A fraternidade, como base das relações humanas, foi tema da recente encíclica de Francisco, Fratelli tutti (Todos sois irmãos). A cultura do cuidado é decorrência e manifestação da fraternidade, levando a construir relações de interesse efetivo pelo bem do próximo e a superar a cultura da indiferença e do descarte, conceitos esses também frequentes nos pronunciamentos do pontífice.
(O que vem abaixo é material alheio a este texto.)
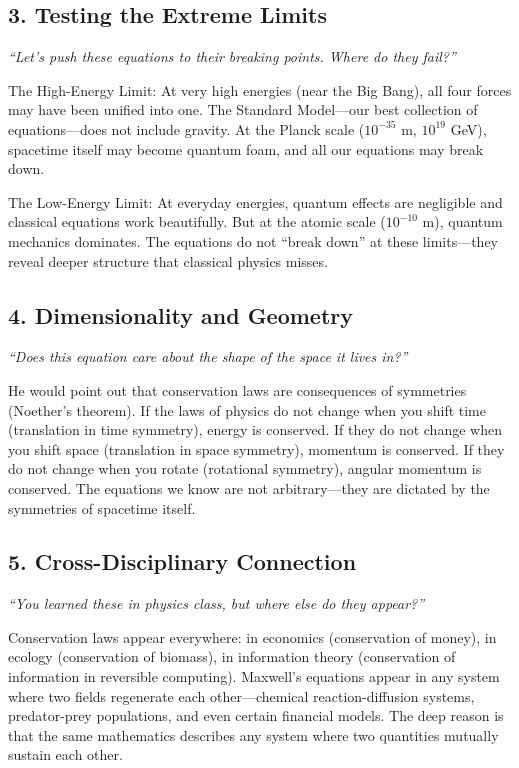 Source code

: \documentclass[11pt,openright]{book}
\begin{document}
\subsection*{3. Testing the Extreme Limits}
\textit{``Let's push these equations to their breaking points. Where do they fail?''}

The High-Energy Limit: At very high energies (near the Big Bang), all four forces may have been unified into one. The Standard Model---our best collection of equations---does not include gravity. At the Planck scale ($10^{-35}$ m, $10^{19}$ GeV), spacetime itself may become quantum foam, and all our equations may break down.

The Low-Energy Limit: At everyday energies, quantum effects are negligible and classical equations work beautifully. But at the atomic scale ($10^{-10}$ m), quantum mechanics dominates. The equations do not ``break down'' at these limits---they reveal deeper structure that classical physics misses.

\subsection*{4. Dimensionality and Geometry}
\textit{``Does this equation care about the shape of the space it lives in?''}

He would point out that conservation laws are consequences of symmetries (Noether's theorem). If the laws of physics do not change when you shift time (translation in time symmetry), energy is conserved. If they do not change when you shift space (translation in space symmetry), momentum is conserved. If they do not change when you rotate (rotational symmetry), angular momentum is conserved. The equations we know are not arbitrary---they are dictated by the symmetries of spacetime itself.

\subsection*{5. Cross-Disciplinary Connection}
\textit{``You learned these in physics class, but where else do they appear?''}

Conservation laws appear everywhere: in economics (conservation of money), in ecology (conservation of biomass), in information theory (conservation of information in reversible computing). Maxwell's equations appear in any system where two fields regenerate each other---chemical reaction-diffusion systems, predator-prey populations, and even certain financial models. The deep reason is that the same mathematics describes any system where two quantities mutually sustain each other.
\end{document}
Para ler, baixar e imprimir gratuitamente a Encíclica “Fratelli tutti”, clique aqui
Na sua mensagem sobre a
cultura do cuidado como caminho para a paz, Francisco parte de conceitos
teológicos e chega a conclusões para a vida cultural, social e econômica.
Deus
Criador revela-se ao homem como sábio cuidador do universo e de todos os seres,
convidando também o ser humano a participar do zelo e cuidado que tem pela obra
criada.
Em vez de “lobo devorador do próximo” (“homo hominis lupo”, J. Locke), o homem é chamado a ser cuidador do seu semelhante. Por isso, toda forma de injustiça, desprezo e violência contra o próximo é desaprovada pelo Criador. Jesus Cristo deu o exemplo de atenção misericordiosa pelo próximo, colocando-se junto de quem é vítima de qualquer forma de violência, doando sua vida inteiramente pela humanidade.
Dos seus ensinamentos [de
Jesus] aprendemos que o amor a Deus nunca pode ser separado do amor ao próximo. A prática das obras de misericórdia espiritual e
corporal passou ao núcleo central da vida cristã, traduzindo-se em inúmeras
iniciativas de atenção às pessoas e socorro em suas mais diversas necessidades
e em seus sofrimentos.
O
crer corretamente em Deus está vinculado estreitamente ao viver ativamente o
amor ao próximo, fazendo próprios as suas carências e seus sofrimentos.
A figura do bom samaritano, do Evangelho (cf. Lc 10,25-37) é paradigmática para a cultura do cuidado, inerente à própria essência do cristianismo.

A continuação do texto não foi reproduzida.